1. Example 1 is a 359-yard par 4 that goes downhill off the tee to the halfway point, then uphill after a right turn to a shallow green. This green is thus meant to be approached with a short iron, but the tee shot is intimidating and makes a driver look like a risky choice, because: a fairway bunker will trap a ball that goes off the tee too far and straight. The proper tee shot is a fade, but if the ball bends too much, trees in the corner of the dogleg will surround the ball leaving no shot but a chip back out to the fairway. And, the gap between the bunker and the trees is none to wide.
I had always laid up off the tee to be safe, but had a mid-iron into the green not designed to hold one. I seldom got a par. Two days ago, I hit my driver anyway just to see what would happen. The ball went into the trees, I chipped out sideways, but the tee shot with my driver had gone far enough that I had an 8-iron to the green. I hit on, and two putts later had an easy bogey.

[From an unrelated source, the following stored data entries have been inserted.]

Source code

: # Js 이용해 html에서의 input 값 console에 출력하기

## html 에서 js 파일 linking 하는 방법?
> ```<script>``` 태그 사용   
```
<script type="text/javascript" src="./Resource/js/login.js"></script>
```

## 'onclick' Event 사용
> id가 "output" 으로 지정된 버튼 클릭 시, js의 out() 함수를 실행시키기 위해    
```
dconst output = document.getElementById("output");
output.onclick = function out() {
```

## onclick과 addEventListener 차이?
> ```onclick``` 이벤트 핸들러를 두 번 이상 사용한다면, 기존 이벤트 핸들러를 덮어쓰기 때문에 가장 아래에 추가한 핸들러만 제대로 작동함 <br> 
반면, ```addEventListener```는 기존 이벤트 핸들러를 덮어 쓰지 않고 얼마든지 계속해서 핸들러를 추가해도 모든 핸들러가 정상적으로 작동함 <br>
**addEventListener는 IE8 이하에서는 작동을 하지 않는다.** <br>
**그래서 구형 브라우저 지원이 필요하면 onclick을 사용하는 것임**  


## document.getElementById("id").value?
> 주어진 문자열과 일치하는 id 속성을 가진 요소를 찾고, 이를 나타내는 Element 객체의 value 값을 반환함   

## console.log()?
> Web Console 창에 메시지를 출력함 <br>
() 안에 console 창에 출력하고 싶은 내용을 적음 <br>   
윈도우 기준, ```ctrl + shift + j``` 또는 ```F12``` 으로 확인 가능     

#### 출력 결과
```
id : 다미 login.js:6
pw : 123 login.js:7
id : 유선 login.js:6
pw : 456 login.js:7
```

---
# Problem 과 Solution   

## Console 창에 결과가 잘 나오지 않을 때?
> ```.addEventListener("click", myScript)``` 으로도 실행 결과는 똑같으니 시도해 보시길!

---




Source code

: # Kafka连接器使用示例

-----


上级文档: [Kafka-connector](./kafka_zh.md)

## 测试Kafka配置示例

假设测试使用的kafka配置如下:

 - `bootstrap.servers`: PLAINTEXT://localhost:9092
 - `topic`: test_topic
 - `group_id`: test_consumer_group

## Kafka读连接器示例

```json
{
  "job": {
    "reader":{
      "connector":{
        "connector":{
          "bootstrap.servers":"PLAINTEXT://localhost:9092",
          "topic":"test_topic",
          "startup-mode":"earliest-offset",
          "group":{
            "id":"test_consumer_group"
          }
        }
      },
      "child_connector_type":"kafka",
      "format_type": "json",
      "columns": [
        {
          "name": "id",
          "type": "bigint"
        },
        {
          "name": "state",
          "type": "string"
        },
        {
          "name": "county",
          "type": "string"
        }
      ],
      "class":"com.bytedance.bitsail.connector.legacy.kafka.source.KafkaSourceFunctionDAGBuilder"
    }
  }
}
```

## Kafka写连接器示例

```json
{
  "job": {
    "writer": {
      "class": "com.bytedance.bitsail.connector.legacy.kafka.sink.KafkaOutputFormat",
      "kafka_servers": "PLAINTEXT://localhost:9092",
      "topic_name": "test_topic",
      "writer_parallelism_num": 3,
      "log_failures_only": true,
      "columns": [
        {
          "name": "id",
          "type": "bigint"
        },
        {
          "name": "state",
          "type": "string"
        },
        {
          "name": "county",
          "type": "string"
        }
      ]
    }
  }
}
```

So I learned that on this hole, a bad tee shot would cost me one stroke, and a good one meant an easy par, whereas hitting short meant bogey, and a double if something went wrong.
2. Four holes later we’re on the tee of a 427-yard par 4, with water on the right, a slight dogleg right, with water in front of the green to its left, beside a generous lay-up area. Unless your drive is pretty long, you will have to hit off a rolling fairway (an uneven lie is a certainty) and over the water to get to the green.
I hit my drive straight, but not as long as it could have been, and I was faced with a shot of about 175 yards over the water on the right, off a downhill lie, to get safely to the bail-out area. The green was out of the question. One of my primary playing rules is: never hit over water if you don’t have to. Since it was going to take two shots to get on the green anyway, I chipped 50 yards down the fairway so I could have a short iron over dry land into the green.
I got on, took two putts for a bogey, and avoided a double or even a triple had I tried to cross the water with my second. Had my drive gone about twenty yards farther, I could have safely taken on the green. But sometimes, you have to do that discretion and valor thing.